We made 150 days, seems like only yesterday when we left, but trust me SOOOOO much has changed in us, its a new lifetime....

loved it all, wouldnt change anything.

Monday, 28 September 2009

SE Asian food - thank you France!!

We have been travelling in SE Asia for around 3 months now and to be honest the food has been no problem. This I put down to Urvi’s originality in finding places – like the veggie Thai restaurant in Bangkok which was truly awesome or the Tofu hotpot in Hoi An – so cheap but soooo good! However it’s also down to the origins of a lot of the food here being French influenced. The countries of SE Asia were ruled over by the French and they have left a legacy of their food. This is noticeable in Laos even more than in other places. The food here is awesome! You get amazing noodle soups and rice and veggies, but the coffee, bread, pastry shops, shakes and other treats just adds to the wonderment.

If I compare to India, the British left us an amazing railway system, the rule of law, education and a whole bunch more, but they didn’t leave any food behind!! When you travel through India I would say there is no evidence of colonisation, however in SE there sure is. The hot favourite places for food have to be the French cafes of Hoi An, the pancakes in Thailand and the coffee in Vietnam and Laos. Also top of my list would be the sticky rice of Laos not really a French invention, but the sticky rice here is a wonder and makes eating your lunch so much fun!!!

Saturday, 19 September 2009

4000 Islands - wonderful time in Paradise

20090917_059101_DIG_LAO_RTW_9999_A350_Don Dett Island

From Angkor and Cambodia we moved on into Laos, the last of the 4 countries we planned to visit in SE Asia. This journey took 3 days and saw us take a bus from Siem Reap back to Phnom Penh. From there we took another bus to Stung Treng in east Cambodia. We stayed overnight there and then moved on by minibus to Laos and the aptly named 4000 islands.
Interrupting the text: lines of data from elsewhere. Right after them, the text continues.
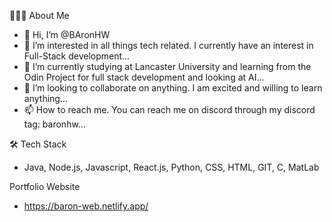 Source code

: 👨🏻‍💻  About Me
- 👋 Hi, I’m @BAronHW
- 👀 I’m interested in all things tech related. I currently have an interest in Full-Stack development...
- 🌱 I’m currently studying at Lancaster University and learning from the Odin Project for full stack development and looking at AI...
- 💞️ I’m looking to collaborate on anything. I am excited and willing to learn anything...
- 📫 How to reach me. You can reach me on discord through my discord tag: baronhw...


🛠  Tech Stack
- Java, Node.js, Javascript, React.js, Python, CSS, HTML, GIT, C, MatLab

Portfolio Website
- https://baron-web.netlify.app/

<!---
BAronHW/BAronHW is a ✨ special ✨ repository because its `README.md` (this file) appears on your GitHub profile.
You can click the Preview link to take a look at your changes.
--->
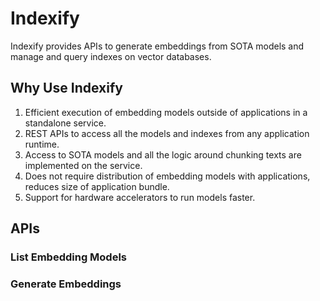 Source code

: # Indexify

Indexify provides APIs to generate embeddings from SOTA models and manage and query indexes on vector databases.

## Why Use Indexify
1. Efficient execution of embedding models outside of applications in a standalone service.
2. REST APIs to access all the models and indexes from any application runtime.
3. Access to SOTA models and all the logic around chunking texts are implemented on the service.
4. Does not require distribution of embedding models with applications, reduces size of application bundle.
5. Support for hardware accelerators to run models faster.


## APIs

### List Embedding Models

### Generate Embeddings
Apt because during the dry season, when the water level drops there are thousands (4000 I guess!) small and large islands that emerge from the Mekong. Most of them are small sand banks that are barley large enough to set up a tent. But the main islands are permanent settlements to the most chilled out and welcoming people I have ever met.

We stayed on the small island of Don Det. Not much more than a 1km in length Don Det houses a community of farmer/fishermen. Each has also built up a small number of really really basic bungalows that perch over the Mekong River and give you the best place to kick back and swing in your hammock all day. There is hardly anything to do and it is just bliss to lose yourself in a book or in a discussion about the meaning of life or such like!

I must say that for us we could not stay for more than 5 days, and we were getting a bit stir crazy after that. But this says more about us than it does about Don Det. Why is it that after 1 or 2 days of doing nothing people need to be distracted in some way? I think this is a major failing of mine – strangely in our normal lives we crave the peace and tranquillity and then when we are presented with it in the heavenly setting of Laos we want distraction and ‘fun’.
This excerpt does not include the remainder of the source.